Als es das Wort Migrationshintergrund noch nicht
gab, da waren Ausländerkinder einfach Ausländerkinder, und meine 
Freunde hießen Melih, Alpay und Nihat. Beim Kindergeburtstag mit den 
drei türkischen Jungs achtete ich darauf, dass auf den Hamburgern 
wirklich nur Rindfleisch war. Und von eins bis zehn zählen konnte ich
auf Türkisch etwa zur gleichen Zeit wie auf Englisch.
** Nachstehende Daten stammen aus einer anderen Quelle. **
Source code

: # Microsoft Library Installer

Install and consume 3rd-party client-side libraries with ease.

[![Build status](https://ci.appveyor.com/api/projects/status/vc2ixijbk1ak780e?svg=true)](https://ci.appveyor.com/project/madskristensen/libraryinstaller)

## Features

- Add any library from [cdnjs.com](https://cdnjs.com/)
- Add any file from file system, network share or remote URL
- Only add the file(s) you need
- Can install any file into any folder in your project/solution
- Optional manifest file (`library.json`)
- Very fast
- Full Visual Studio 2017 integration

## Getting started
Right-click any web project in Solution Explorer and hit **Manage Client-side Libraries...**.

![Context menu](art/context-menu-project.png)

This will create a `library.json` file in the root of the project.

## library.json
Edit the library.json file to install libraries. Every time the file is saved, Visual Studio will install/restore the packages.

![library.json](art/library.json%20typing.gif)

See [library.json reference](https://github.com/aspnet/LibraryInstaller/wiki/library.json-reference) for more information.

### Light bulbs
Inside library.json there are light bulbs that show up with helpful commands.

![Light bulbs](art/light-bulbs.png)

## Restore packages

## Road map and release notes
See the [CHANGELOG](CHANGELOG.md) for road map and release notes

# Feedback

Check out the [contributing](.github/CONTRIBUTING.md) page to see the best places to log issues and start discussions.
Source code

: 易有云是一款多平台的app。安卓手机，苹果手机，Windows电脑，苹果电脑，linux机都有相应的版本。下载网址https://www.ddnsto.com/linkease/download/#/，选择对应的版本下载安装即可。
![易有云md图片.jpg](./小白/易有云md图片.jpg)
Geblieben ist von dieser Freundschaft nur die Erinnerung. Der Kontakt
brach schon während der weiteren Schullaufbahn ab. Überhaupt wurde 
die Zahl der Türkischstämmigen in meinem Lebensumfeld immer geringer,
an der Hochschule sowieso, aber selbst im Sportverein.
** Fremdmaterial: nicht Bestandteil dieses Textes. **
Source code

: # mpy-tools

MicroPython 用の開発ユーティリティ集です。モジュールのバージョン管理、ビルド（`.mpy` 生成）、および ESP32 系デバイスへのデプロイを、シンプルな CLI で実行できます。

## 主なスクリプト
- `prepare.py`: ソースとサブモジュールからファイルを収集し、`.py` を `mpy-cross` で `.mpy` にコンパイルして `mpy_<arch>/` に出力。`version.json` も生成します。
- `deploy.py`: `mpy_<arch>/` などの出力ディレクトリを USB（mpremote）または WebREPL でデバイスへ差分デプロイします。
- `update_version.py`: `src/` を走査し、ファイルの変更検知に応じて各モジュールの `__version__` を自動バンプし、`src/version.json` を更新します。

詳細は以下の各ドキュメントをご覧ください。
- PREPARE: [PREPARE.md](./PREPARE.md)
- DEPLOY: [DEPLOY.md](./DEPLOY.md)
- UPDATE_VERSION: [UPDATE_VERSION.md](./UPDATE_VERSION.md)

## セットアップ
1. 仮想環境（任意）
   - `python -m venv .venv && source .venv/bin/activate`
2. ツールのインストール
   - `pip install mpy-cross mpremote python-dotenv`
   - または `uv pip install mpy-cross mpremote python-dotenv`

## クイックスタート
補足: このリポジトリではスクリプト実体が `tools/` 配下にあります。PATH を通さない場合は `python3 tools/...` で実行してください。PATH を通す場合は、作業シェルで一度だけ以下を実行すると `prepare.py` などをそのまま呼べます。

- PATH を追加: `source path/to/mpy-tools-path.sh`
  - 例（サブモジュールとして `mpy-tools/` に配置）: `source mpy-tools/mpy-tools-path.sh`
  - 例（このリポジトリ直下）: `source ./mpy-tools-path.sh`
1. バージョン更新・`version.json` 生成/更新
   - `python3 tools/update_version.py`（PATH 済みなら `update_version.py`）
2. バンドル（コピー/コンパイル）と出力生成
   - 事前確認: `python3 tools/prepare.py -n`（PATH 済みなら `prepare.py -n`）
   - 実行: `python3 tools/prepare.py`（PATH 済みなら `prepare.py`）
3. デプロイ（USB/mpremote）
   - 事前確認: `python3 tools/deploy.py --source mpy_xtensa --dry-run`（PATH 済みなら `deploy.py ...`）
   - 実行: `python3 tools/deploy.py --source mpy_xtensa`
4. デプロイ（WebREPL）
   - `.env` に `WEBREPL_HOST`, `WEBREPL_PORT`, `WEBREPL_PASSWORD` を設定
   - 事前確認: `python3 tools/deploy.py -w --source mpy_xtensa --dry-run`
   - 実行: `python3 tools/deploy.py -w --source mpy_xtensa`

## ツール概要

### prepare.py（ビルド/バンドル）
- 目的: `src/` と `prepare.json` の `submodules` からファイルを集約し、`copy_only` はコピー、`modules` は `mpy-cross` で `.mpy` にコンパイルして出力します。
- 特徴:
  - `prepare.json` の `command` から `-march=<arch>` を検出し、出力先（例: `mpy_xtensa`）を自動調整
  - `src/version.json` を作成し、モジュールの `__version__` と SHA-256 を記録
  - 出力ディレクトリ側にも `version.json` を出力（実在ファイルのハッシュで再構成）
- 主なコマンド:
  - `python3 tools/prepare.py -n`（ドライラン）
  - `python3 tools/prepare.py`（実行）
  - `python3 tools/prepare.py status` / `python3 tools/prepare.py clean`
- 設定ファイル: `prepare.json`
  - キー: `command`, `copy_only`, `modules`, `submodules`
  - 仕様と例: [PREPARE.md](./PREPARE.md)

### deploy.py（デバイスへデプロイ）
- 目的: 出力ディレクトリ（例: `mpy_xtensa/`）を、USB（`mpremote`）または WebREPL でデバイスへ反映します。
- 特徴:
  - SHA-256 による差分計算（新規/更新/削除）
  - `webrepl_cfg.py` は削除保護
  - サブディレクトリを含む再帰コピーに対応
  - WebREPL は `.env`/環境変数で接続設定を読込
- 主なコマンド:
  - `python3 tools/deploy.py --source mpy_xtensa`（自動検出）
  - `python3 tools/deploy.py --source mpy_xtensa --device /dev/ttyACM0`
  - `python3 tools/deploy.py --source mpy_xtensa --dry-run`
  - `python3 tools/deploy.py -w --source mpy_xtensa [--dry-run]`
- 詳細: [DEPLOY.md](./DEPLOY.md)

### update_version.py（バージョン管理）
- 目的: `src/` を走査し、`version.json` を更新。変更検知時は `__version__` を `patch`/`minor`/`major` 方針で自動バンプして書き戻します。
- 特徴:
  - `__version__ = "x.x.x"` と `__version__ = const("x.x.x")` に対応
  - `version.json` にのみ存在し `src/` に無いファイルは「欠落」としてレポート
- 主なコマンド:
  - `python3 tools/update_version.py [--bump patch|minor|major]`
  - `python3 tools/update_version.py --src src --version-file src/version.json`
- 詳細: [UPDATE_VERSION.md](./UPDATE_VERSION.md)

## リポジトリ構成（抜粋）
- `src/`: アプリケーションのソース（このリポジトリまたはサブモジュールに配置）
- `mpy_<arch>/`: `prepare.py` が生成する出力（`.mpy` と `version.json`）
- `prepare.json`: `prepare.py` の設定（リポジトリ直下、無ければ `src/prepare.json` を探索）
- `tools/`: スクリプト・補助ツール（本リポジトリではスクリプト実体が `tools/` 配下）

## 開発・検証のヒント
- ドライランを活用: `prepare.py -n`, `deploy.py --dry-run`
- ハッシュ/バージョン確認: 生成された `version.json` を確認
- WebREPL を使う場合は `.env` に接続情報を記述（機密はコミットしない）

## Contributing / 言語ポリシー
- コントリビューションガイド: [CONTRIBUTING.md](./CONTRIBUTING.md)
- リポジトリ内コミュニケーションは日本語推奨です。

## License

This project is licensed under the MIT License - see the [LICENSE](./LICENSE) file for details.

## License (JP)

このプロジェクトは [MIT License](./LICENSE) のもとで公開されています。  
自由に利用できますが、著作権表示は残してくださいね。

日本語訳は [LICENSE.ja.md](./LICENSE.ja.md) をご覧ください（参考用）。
Warum? In der Rückschau fallen mir da Situationen ein, denen ich 
damals nur wenig Bedeutung beigemessen habe. Momente voller Zweifel. 
Der Bekannten-Zweifel, ob der deutsche Junge die richtigen 
Spielkameraden hat. Der Lehrer-Zweifel, ob man dem Ausländerkind eine
Empfehlung fürs Gymnasium geben kann. Der Zweifel der türkischen 
Eltern, ob das Kind seinen Weg machen wird und ob es überhaupt 
wichtig ist, sich zu den Bedingungen dieser deutschen Gesellschaft 
anzustrengen.
Mehr als 25 Jahre später sind diese Zweifel nicht ausgeräumt. Die 
Gruppe der etwa 1,7 Millionen türkischen Staatsbürger in Deutschland 
und etwa 700 000 Deutschen türkischer Herkunft hat sich auseinander 
entwickelt. Die einen leben in ihrer Parallelgesellschaft mit 
türkischem Fernsehen, Zeitungen und Wertvorstellungen weiter weg von 
uns, als es damals der Fall war. Die anderen haben sich die deutsche 
Gesellschaft als die ihre gewählt. Türkischstämmige Arbeitgeber 
beschäftigten schon vor dem letzten Aufschwung etwa eine 
Viertelmillion Menschen, ein Drittel davon Deutsche. Was es also 
nicht mehr gibt, ist der typische »Türke in Deutschland«.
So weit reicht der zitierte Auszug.